07 Gen 2009 05:59Il reato piu' temuto dagli italiani e' il furto in abitazione

In occasione del Convegno internazionale "Per una società più sicura", l'Istat ha presentato il volume "Reati, vittime, percezione della sicurezza e sistemi di protezione", che contiene i risultati dell'Indagine sulla "Sicurezza dei Cittadini" condotta nel 2002 su un campione di 60.000 individui contattati telefonicamente.
La paura personale è un fenomeno rilevante nel nostro Paese, infatti quasi la metà della popolazione di 14 anni e più si ritiene condizionata dal timore della criminalità.
Un italiano su 4 non si sente sicuro ad uscire da solo la sera (27,6%), sempre 1 su 4 talvolta non esce di casa da solo per paura (25,5%).
La percentuale degli italiani che hanno paura di rimanere a casa da soli quando è buio è invece del 12%.
A livello territoriale, il senso di insicurezza è più diffuso al Sud (31,6%) e in particolare in Campania (38,9%).
Seguono nella graduatoria il Lazio (30,8%), la Puglia (30,1%), la Lombardia (28,7% ) e il Veneto (28,1%). La paura, invece, è minore in Val d'Aosta (12%), nelle province autonome di Trento (15,9%) e Bolzano (14,8%) e in Molise (19,7%).
Il senso di insicurezza, inoltre, è più contenuto nei piccoli centri con meno di 2000 abitanti (16,7%), mentre sale al 37% nei centri metropolitani.
Rispetto al 1997-1998 le persone sicure aumentano dal 62,7% al 64,6%, ma diminuisce l'intensità del senso di sicurezza. Infatti, calano i "molto sicuri" ( dal 24,3% al 20,2%) e aumentano gli "abbastanza sicuri" (dal 38,4% al 44,4%). Cresce, sia pure lievemente, l'insicurezza maschile (dal 17,3% al 18,5%) e quella della popolazione del Nord est (da 24% a 25,1%).
Il reato più temuto dalla popolazione di 14 e più è il furto in abitazione (60,7% ), seguito dal furto di automobile (46,2%), da scippi e borseggi (44,2% ), rapine e aggressioni (43%) e violenza sessuale (36,3%).

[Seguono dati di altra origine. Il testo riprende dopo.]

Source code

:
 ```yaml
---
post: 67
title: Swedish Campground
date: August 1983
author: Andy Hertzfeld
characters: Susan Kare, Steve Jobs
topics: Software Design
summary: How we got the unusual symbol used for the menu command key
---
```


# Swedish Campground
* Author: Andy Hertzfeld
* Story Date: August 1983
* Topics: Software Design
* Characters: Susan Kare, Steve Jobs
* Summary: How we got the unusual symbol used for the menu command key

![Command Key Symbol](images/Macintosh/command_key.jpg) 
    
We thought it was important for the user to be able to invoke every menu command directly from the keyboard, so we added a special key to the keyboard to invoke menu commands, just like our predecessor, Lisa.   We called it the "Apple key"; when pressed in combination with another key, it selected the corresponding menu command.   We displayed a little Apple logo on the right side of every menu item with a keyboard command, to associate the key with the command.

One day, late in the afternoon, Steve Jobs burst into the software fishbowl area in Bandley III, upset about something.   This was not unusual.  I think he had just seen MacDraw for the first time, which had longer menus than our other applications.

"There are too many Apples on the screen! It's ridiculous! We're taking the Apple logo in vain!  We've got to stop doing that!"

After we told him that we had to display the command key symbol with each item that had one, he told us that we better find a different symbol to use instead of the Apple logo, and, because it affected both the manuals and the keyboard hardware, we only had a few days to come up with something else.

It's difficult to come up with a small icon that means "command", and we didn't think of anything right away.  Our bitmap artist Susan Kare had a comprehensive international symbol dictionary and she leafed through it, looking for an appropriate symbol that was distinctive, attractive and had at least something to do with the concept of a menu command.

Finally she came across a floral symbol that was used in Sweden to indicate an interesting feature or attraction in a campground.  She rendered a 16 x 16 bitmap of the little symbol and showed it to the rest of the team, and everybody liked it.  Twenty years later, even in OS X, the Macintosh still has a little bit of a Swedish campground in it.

La graduatoria è diversa per uomini e donne specie se si considera la fascia di età da 14 a 24 anni. Per le donne il reato più temuto è il furto in abitazione (66,2%), seguito dalla violenza sessuale (63,2%), da aggressioni e rapine (60%), scippi e borseggi (57,2%) e furto di automobile (50,5%). Per i giovani al primo posto si colloca il furto di abitazione (55,3%), seguito dal furto di auto (52,4%), da aggressione e rapina (41%), scippo e borseggio (39,5%) e violenza sessuale (31%).